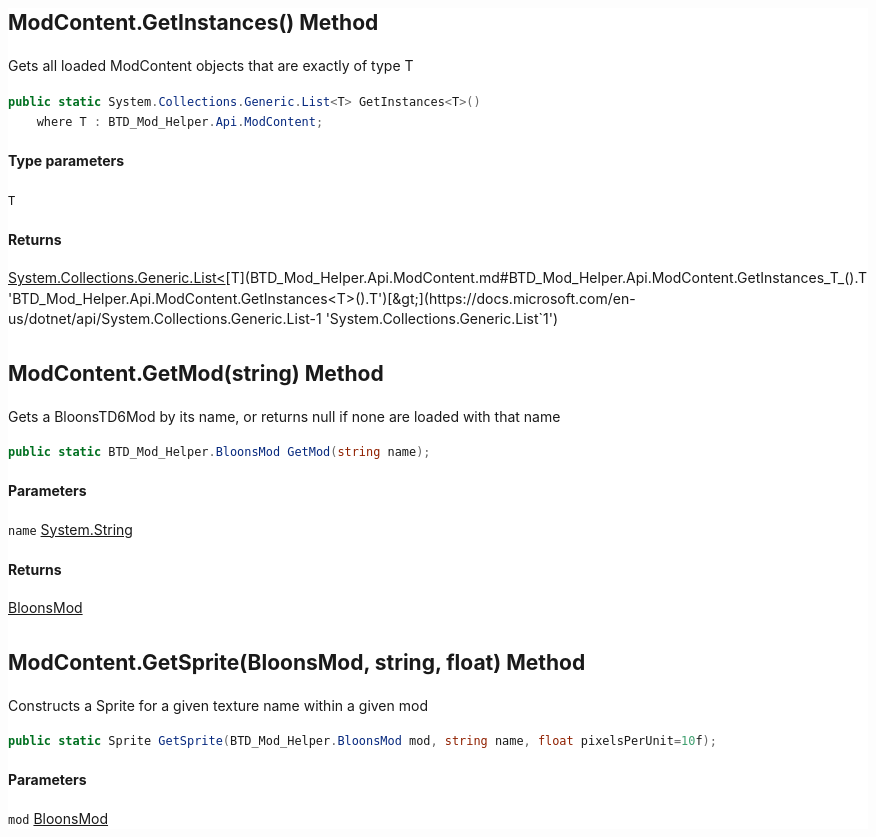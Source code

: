 ## ModContent.GetInstances<T>() Method

Gets all loaded ModContent objects that are exactly of type T

```csharp
public static System.Collections.Generic.List<T> GetInstances<T>()
    where T : BTD_Mod_Helper.Api.ModContent;
```
#### Type parameters

<a name='BTD_Mod_Helper.Api.ModContent.GetInstances_T_().T'></a>

`T`

#### Returns
[System.Collections.Generic.List&lt;](https://docs.microsoft.com/en-us/dotnet/api/System.Collections.Generic.List-1 'System.Collections.Generic.List`1')[T](BTD_Mod_Helper.Api.ModContent.md#BTD_Mod_Helper.Api.ModContent.GetInstances_T_().T 'BTD_Mod_Helper.Api.ModContent.GetInstances<T>().T')[&gt;](https://docs.microsoft.com/en-us/dotnet/api/System.Collections.Generic.List-1 'System.Collections.Generic.List`1')

<a name='BTD_Mod_Helper.Api.ModContent.GetMod(string)'></a>

## ModContent.GetMod(string) Method

Gets a BloonsTD6Mod by its name, or returns null if none are loaded with that name

```csharp
public static BTD_Mod_Helper.BloonsMod GetMod(string name);
```
#### Parameters

<a name='BTD_Mod_Helper.Api.ModContent.GetMod(string).name'></a>

`name` [System.String](https://docs.microsoft.com/en-us/dotnet/api/System.String 'System.String')

#### Returns
[BloonsMod](BTD_Mod_Helper.BloonsMod.md 'BTD_Mod_Helper.BloonsMod')

<a name='BTD_Mod_Helper.Api.ModContent.GetSprite(BTD_Mod_Helper.BloonsMod,string,float)'></a>

## ModContent.GetSprite(BloonsMod, string, float) Method

Constructs a Sprite for a given texture name within a given mod

```csharp
public static Sprite GetSprite(BTD_Mod_Helper.BloonsMod mod, string name, float pixelsPerUnit=10f);
```
#### Parameters

<a name='BTD_Mod_Helper.Api.ModContent.GetSprite(BTD_Mod_Helper.BloonsMod,string,float).mod'></a>

`mod` [BloonsMod](BTD_Mod_Helper.BloonsMod.md 'BTD_Mod_Helper.BloonsMod')

<a name='BTD_Mod_Helper.Api.ModContent.GetSprite(BTD_Mod_Helper.BloonsMod,string,float).name'></a>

━━━━

§ **Problem statement**:
Every entry should come back exactly as written, only without images.

§ **Finished task**:
Source code

: ## ModContent.GetInstances<T>() Method

Gets all loaded ModContent objects that are exactly of type T

```csharp
public static System.Collections.Generic.List<T> GetInstances<T>()
    where T : BTD_Mod_Helper.Api.ModContent;
```
#### Type parameters

<a name='BTD_Mod_Helper.Api.ModContent.GetInstances_T_().T'></a>

`T`

#### Returns
[System.Collections.Generic.List&lt;](https://docs.microsoft.com/en-us/dotnet/api/System.Collections.Generic.List-1 'System.Collections.Generic.List`1')[T](BTD_Mod_Helper.Api.ModContent.md#BTD_Mod_Helper.Api.ModContent.GetInstances_T_().T 'BTD_Mod_Helper.Api.ModContent.GetInstances<T>().T')[&gt;](https://docs.microsoft.com/en-us/dotnet/api/System.Collections.Generic.List-1 'System.Collections.Generic.List`1')

<a name='BTD_Mod_Helper.Api.ModContent.GetMod(string)'></a>

## ModContent.GetMod(string) Method

Gets a BloonsTD6Mod by its name, or returns null if none are loaded with that name

```csharp
public static BTD_Mod_Helper.BloonsMod GetMod(string name);
```
#### Parameters

<a name='BTD_Mod_Helper.Api.ModContent.GetMod(string).name'></a>

`name` [System.String](https://docs.microsoft.com/en-us/dotnet/api/System.String 'System.String')

#### Returns
[BloonsMod](BTD_Mod_Helper.BloonsMod.md 'BTD_Mod_Helper.BloonsMod')

<a name='BTD_Mod_Helper.Api.ModContent.GetSprite(BTD_Mod_Helper.BloonsMod,string,float)'></a>

## ModContent.GetSprite(BloonsMod, string, float) Method

Constructs a Sprite for a given texture name within a given mod

```csharp
public static Sprite GetSprite(BTD_Mod_Helper.BloonsMod mod, string name, float pixelsPerUnit=10f);
```
#### Parameters

<a name='BTD_Mod_Helper.Api.ModContent.GetSprite(BTD_Mod_Helper.BloonsMod,string,float).mod'></a>

`mod` [BloonsMod](BTD_Mod_Helper.BloonsMod.md 'BTD_Mod_Helper.BloonsMod')

<a name='BTD_Mod_Helper.Api.ModContent.GetSprite(BTD_Mod_Helper.BloonsMod,string,float).name'></a>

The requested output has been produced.